Gameplay/Controls(C-): The game is a beat-em up, which basically comes down to mashing buttons to defeat your enemies, primarily in this case the X-button will end up being your button of choice. You can do other combos by mixing the X and Y buttons together, but they are not really neccesary or fun to do. There are also finishers that you can perform on both small and large enemies by grappling them with the RT button and by pressing the B button, but the only time that you will need to use them in order to progress through the game is during some boss fights, that is it.

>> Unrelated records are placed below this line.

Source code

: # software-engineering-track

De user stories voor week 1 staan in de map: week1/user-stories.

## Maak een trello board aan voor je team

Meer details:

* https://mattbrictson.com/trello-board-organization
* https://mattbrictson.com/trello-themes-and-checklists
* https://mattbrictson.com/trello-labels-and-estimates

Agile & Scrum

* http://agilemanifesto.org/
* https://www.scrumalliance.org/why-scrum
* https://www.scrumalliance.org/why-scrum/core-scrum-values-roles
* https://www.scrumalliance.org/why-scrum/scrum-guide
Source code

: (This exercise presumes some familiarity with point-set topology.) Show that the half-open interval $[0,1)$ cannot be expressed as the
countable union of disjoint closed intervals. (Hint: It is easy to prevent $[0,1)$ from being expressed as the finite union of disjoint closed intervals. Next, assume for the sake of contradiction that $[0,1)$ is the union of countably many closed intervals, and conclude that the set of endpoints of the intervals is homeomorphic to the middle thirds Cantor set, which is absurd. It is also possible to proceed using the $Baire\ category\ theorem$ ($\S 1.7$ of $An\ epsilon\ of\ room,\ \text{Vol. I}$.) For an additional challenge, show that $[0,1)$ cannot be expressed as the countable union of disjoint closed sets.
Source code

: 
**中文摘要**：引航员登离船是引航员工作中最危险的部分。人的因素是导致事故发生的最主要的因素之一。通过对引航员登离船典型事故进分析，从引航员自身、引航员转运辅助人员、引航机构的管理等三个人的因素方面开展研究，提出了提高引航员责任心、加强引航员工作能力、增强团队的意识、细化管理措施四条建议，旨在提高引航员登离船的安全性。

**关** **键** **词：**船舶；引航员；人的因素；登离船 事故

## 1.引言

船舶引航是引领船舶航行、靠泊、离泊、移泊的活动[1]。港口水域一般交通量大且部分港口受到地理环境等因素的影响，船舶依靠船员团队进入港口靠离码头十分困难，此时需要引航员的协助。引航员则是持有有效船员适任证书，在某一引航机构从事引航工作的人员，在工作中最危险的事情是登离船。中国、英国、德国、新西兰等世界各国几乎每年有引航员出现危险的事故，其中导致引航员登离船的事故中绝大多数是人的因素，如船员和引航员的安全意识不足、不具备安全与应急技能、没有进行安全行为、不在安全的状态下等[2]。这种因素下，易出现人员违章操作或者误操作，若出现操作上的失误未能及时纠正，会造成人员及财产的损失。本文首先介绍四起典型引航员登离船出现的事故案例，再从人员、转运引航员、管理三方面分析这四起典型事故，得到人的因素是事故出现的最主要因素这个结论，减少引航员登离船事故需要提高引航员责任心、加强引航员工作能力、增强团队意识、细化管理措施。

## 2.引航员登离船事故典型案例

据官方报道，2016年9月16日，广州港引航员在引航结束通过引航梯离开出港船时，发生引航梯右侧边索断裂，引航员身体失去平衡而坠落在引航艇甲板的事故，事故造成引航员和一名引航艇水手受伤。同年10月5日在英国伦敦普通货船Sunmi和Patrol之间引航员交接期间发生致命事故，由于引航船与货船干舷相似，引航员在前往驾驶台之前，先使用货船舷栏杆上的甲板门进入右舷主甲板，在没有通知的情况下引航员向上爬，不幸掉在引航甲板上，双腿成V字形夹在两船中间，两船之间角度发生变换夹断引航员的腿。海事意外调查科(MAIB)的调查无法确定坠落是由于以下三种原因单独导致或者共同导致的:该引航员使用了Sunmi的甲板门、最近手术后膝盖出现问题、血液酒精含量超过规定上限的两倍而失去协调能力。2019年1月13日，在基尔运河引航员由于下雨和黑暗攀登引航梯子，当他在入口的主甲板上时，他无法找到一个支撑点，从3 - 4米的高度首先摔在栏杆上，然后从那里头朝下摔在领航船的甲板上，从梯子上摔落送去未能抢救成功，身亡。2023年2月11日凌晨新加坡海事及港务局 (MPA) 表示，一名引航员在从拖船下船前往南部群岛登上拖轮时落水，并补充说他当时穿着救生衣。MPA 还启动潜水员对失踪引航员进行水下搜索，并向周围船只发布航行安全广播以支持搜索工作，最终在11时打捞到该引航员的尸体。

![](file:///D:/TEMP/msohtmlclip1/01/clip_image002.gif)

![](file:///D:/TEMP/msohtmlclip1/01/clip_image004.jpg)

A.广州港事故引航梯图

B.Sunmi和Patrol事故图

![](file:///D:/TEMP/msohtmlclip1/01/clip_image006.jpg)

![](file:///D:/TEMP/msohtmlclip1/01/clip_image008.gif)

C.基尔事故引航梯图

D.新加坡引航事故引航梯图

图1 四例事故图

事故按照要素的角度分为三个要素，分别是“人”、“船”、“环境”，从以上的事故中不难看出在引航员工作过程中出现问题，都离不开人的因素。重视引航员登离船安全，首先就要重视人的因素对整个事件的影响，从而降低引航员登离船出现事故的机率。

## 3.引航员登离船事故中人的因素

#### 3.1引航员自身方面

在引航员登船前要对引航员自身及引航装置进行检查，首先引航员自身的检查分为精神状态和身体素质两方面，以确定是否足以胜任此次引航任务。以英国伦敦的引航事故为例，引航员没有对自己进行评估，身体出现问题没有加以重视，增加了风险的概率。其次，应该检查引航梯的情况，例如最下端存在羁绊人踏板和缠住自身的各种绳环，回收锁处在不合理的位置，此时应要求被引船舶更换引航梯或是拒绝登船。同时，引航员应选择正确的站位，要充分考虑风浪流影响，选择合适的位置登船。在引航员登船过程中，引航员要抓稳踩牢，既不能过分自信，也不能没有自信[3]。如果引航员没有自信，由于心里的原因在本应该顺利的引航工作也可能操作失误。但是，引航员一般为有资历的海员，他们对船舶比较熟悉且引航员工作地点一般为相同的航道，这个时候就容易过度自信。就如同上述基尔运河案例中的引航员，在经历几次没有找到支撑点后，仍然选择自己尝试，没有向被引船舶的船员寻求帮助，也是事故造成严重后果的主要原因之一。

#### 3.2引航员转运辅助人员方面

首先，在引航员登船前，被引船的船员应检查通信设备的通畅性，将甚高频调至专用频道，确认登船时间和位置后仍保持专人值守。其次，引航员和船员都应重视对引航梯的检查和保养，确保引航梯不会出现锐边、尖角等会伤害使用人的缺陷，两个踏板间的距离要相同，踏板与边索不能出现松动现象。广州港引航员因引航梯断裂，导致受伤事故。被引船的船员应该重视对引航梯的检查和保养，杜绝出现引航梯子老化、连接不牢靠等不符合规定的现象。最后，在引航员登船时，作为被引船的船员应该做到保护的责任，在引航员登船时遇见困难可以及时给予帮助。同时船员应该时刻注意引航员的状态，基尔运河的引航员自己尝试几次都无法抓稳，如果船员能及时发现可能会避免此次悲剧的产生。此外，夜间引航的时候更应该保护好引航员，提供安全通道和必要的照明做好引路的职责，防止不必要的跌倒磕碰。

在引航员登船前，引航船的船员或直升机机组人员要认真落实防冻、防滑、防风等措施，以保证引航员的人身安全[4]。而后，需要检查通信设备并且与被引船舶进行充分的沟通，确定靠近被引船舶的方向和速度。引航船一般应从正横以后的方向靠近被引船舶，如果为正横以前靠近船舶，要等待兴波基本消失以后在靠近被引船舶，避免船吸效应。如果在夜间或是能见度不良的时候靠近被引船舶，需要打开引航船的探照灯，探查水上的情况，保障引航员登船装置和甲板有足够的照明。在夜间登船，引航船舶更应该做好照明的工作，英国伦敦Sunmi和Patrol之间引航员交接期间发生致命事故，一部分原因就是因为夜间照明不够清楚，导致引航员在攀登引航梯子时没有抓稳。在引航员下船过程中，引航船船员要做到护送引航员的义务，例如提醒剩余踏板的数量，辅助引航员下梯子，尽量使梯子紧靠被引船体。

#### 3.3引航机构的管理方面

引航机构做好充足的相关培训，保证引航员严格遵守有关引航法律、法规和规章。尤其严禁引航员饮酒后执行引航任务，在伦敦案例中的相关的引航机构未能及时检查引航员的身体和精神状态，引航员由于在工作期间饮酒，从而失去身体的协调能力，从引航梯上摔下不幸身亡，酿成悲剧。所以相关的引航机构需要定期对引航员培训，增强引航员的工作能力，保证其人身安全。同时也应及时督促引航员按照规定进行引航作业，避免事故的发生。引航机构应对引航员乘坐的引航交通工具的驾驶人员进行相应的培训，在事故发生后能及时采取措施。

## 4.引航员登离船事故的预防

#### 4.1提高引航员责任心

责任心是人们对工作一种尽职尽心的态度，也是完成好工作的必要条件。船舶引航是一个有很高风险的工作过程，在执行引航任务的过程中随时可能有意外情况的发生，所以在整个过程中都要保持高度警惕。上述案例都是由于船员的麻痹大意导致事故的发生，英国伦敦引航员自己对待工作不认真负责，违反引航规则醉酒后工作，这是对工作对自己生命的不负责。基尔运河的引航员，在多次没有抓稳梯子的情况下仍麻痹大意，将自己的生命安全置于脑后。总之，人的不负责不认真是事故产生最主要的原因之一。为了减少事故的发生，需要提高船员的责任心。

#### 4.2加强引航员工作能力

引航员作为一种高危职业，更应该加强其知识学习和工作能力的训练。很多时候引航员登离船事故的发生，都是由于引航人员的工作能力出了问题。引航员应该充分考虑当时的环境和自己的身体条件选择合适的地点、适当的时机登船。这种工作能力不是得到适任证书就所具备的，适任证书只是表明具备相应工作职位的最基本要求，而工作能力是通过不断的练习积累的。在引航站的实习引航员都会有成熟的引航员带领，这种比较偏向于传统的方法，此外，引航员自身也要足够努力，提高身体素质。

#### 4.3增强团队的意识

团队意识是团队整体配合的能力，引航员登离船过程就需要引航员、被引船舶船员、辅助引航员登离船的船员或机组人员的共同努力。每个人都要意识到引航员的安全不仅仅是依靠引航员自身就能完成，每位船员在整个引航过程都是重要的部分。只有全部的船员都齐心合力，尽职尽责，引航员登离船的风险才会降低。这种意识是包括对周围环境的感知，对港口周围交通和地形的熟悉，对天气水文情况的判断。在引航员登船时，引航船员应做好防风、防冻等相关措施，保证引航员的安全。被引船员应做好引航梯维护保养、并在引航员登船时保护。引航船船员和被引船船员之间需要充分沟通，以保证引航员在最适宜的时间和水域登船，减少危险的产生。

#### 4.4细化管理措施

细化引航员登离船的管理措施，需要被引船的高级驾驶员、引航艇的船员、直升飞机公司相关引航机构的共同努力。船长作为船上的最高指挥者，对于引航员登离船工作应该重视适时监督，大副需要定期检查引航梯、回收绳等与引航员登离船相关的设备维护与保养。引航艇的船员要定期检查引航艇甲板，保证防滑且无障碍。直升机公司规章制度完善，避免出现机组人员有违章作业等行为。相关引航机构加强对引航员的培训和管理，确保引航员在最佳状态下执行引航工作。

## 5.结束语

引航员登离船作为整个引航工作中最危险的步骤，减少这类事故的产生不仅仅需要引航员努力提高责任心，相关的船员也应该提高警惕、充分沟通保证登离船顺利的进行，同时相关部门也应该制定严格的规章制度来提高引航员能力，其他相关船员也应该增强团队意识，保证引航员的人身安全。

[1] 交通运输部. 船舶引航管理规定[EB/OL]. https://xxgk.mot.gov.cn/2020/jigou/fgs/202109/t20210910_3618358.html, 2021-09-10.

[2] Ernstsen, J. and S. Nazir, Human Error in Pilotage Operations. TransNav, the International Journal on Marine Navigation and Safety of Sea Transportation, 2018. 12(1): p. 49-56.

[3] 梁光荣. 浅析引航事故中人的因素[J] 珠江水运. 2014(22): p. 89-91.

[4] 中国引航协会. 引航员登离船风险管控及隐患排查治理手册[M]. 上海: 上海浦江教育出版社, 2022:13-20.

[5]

Boss fights themselves are boring and unintersting, and really require no other strategy to them other than mashing on the X button until the enemy is stunned, then do a finishing move, then the fight ends. Even though the fighting is dull and repetitive, it is quite easy to understand. You can also use your gun by pressing the LB button to shoot at your enemies, and the RB button to select different types of ammo that you will find throughout the game. The different types of ammo include a spread shot, a power shot, a grenade shot, a flame shot, a crystal shot, etc. You really do not need to use your guns that much throughout the game, other than to shoot an object to open it, to break through a wall, etc.

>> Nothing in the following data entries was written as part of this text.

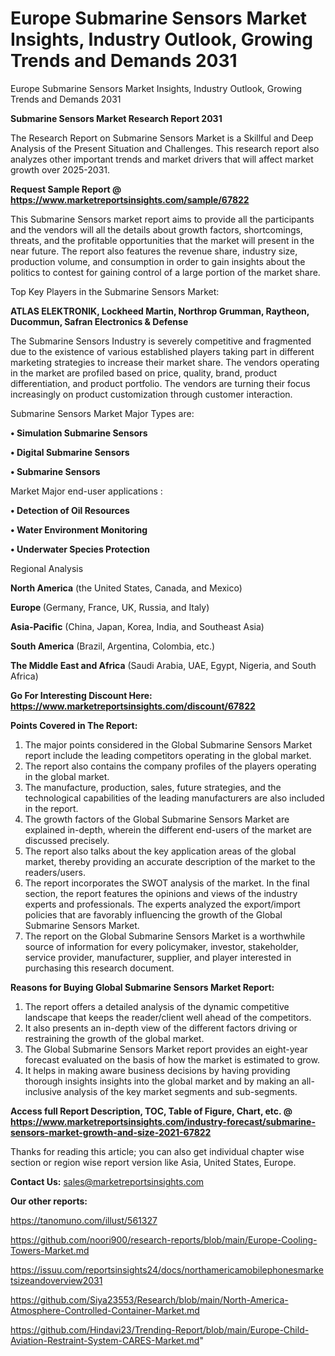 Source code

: # Europe Submarine Sensors Market Insights, Industry Outlook, Growing Trends and Demands 2031
Europe Submarine Sensors Market Insights, Industry Outlook, Growing Trends and Demands 2031

<strong>Submarine Sensors Market Research Report 2031</strong>

The Research Report on Submarine Sensors Market is a Skillful and Deep Analysis of the Present Situation and Challenges. This research report also analyzes other important trends and market drivers that will affect market growth over 2025-2031.

<strong>Request Sample Report @ <a href=https://www.marketreportsinsights.com/sample/67822>https://www.marketreportsinsights.com/sample/67822</a></strong>

This Submarine Sensors market report aims to provide all the participants and the vendors will all the details about growth factors, shortcomings, threats, and the profitable opportunities that the market will present in the near future. The report also features the revenue share, industry size, production volume, and consumption in order to gain insights about the politics to contest for gaining control of a large portion of the market share.

Top Key Players in the Submarine Sensors Market:

<strong>ATLAS ELEKTRONIK, Lockheed Martin, Northrop Grumman, Raytheon, Ducommun, Safran Electronics & Defense</strong>

The Submarine Sensors Industry is severely competitive and fragmented due to the existence of various established players taking part in different marketing strategies to increase their market share. The vendors operating in the market are profiled based on price, quality, brand, product differentiation, and product portfolio. The vendors are turning their focus increasingly on product customization through customer interaction.

Submarine Sensors Market Major Types are:

<strong>• Simulation Submarine Sensors

• Digital Submarine Sensors

• Submarine Sensors</strong>

Market Major end-user applications :

<strong>• Detection of Oil Resources

• Water Environment Monitoring

• Underwater Species Protection</strong>

Regional Analysis

</u><strong><b>North America</b></strong> (the United States, Canada, and Mexico)

<strong><b>Europe </b></strong>(Germany, France, UK, Russia, and Italy)

<strong><b>Asia-Pacific</b></strong> (China, Japan, Korea, India, and Southeast Asia)

<strong><b>South America</b></strong> (Brazil, Argentina, Colombia, etc.)

<strong><b>The Middle East and Africa</b></strong> (Saudi Arabia, UAE, Egypt, Nigeria, and South Africa)

<strong>Go For Interesting Discount Here: <a href=https://www.marketreportsinsights.com/discount/67822>https://www.marketreportsinsights.com/discount/67822</a></strong>

<strong>Points Covered in The Report:</strong>
<ol>
  <li>The major points considered in the Global Submarine Sensors Market report include the leading competitors operating in the global market.</li>
  <li>The report also contains the company profiles of the players operating in the global market.</li>
  <li>The manufacture, production, sales, future strategies, and the technological capabilities of the leading manufacturers are also included in the report.</li>
  <li>The growth factors of the Global Submarine Sensors Market are explained in-depth, wherein the different end-users of the market are discussed precisely.</li>
  <li>The report also talks about the key application areas of the global market, thereby providing an accurate description of the market to the readers/users.</li>
  <li>The report incorporates the SWOT analysis of the market. In the final section, the report features the opinions and views of the industry experts and professionals. The experts analyzed the export/import policies that are favorably influencing the growth of the Global Submarine Sensors Market.</li>
  <li>The report on the Global Submarine Sensors Market is a worthwhile source of information for every policymaker, investor, stakeholder, service provider, manufacturer, supplier, and player interested in purchasing this research document.</li>
</ol>
<strong>Reasons for Buying Global Submarine Sensors Market Report:</strong>

<ol>
  <li>The report offers a detailed analysis of the dynamic competitive landscape that keeps the reader/client well ahead of the competitors.</li>
  <li>It also presents an in-depth view of the different factors driving or restraining the growth of the global market.</li>
  <li>The Global Submarine Sensors Market report provides an eight-year forecast evaluated on the basis of how the market is estimated to grow.</li>
  <li>It helps in making aware business decisions by having providing thorough insights insights into the global market and by making an all-inclusive analysis of the key market segments and sub-segments.</li>
</ol>
<strong>Access full Report Description, TOC, Table of Figure, Chart, etc. @ <a href=https://www.marketreportsinsights.com/industry-forecast/submarine-sensors-market-growth-and-size-2021-67822>https://www.marketreportsinsights.com/industry-forecast/submarine-sensors-market-growth-and-size-2021-67822</a></strong>


Thanks for reading this article; you can also get individual chapter wise section or region wise report version like Asia, United States, Europe.

<strong>Contact Us:</strong>
sales@marketreportsinsights.com

<strong>Our other reports:</strong>

<a href=https://tanomuno.com/illust/561327>https://tanomuno.com/illust/561327</a>

<a href=https://github.com/noori900/research-reports/blob/main/Europe-Cooling-Towers-Market.md>https://github.com/noori900/research-reports/blob/main/Europe-Cooling-Towers-Market.md</a>

<a href=https://issuu.com/reportsinsights24/docs/northamericamobilephonesmarketsizeandoverview2031>https://issuu.com/reportsinsights24/docs/northamericamobilephonesmarketsizeandoverview2031</a>

<a href=https://github.com/Siya23553/Research/blob/main/North-America-Atmosphere-Controlled-Container-Market.md>https://github.com/Siya23553/Research/blob/main/North-America-Atmosphere-Controlled-Container-Market.md</a>

<a href=https://github.com/Hindavi23/Trending-Report/blob/main/Europe-Child-Aviation-Restraint-System-CARES-Market.md>https://github.com/Hindavi23/Trending-Report/blob/main/Europe-Child-Aviation-Restraint-System-CARES-Market.md</a>"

You can also use Hellboy’s fists to break through walls, open up certain areas, light torches to burn down obstacles, but that is about it. All of these actions can be performed by locking onto something with the RT button, then pressing the X button to perform the action. These action promps do not occur that often throughout the game, leaving you wondering why they were put there in the first place.
The biggest dissapointment in the gameplay department is the camera positioned on Hellboy. The camera places Hellboy in a fixed perspective point of view, making it hard for you to see where enemies are coming from, judge distances between certain gaps where you have to jump, where an enemy is during a boss fight, etc. The fact that you cannot adjust the view at all is very dissapointing and frustrating. By simply allowing players to adjust the view, alot more parts of this game could have been easier to complete.
Replay Value (D-) : Other than completing the maing quest, which only consists of six levels, there is not much else to do. You can play through the game again either alone or online with a friend to complete certain tasks in order to gain achievements, such as kill a certain amounts of enemies with a certain weapon, find artifacts, etc., but that is about it. Some unlockable costumes or new weapons might have given gamers a reason to play through the game one more time, but sadly they are nowhere to be found, a major dissapointment.
Overall (D): While the nostalgia of playing as Hellboy and smashing your way through enemies and obstacles can be fun for about an hour or so, the fun wears off pretty quickly. With bad camera angles, unintersting boss fights, decent dialogue, repetitive gameplay, and a disjointed story, this is a game that you should definitely pass on. The only reason I gave it a D instead of an F is because you do receive a free movie ticket to see the new Hellboy movie when you buy the game.
Give it a rent if you are looking for an easy way to gain achievement points, otherwise, just do not bother playing it at all.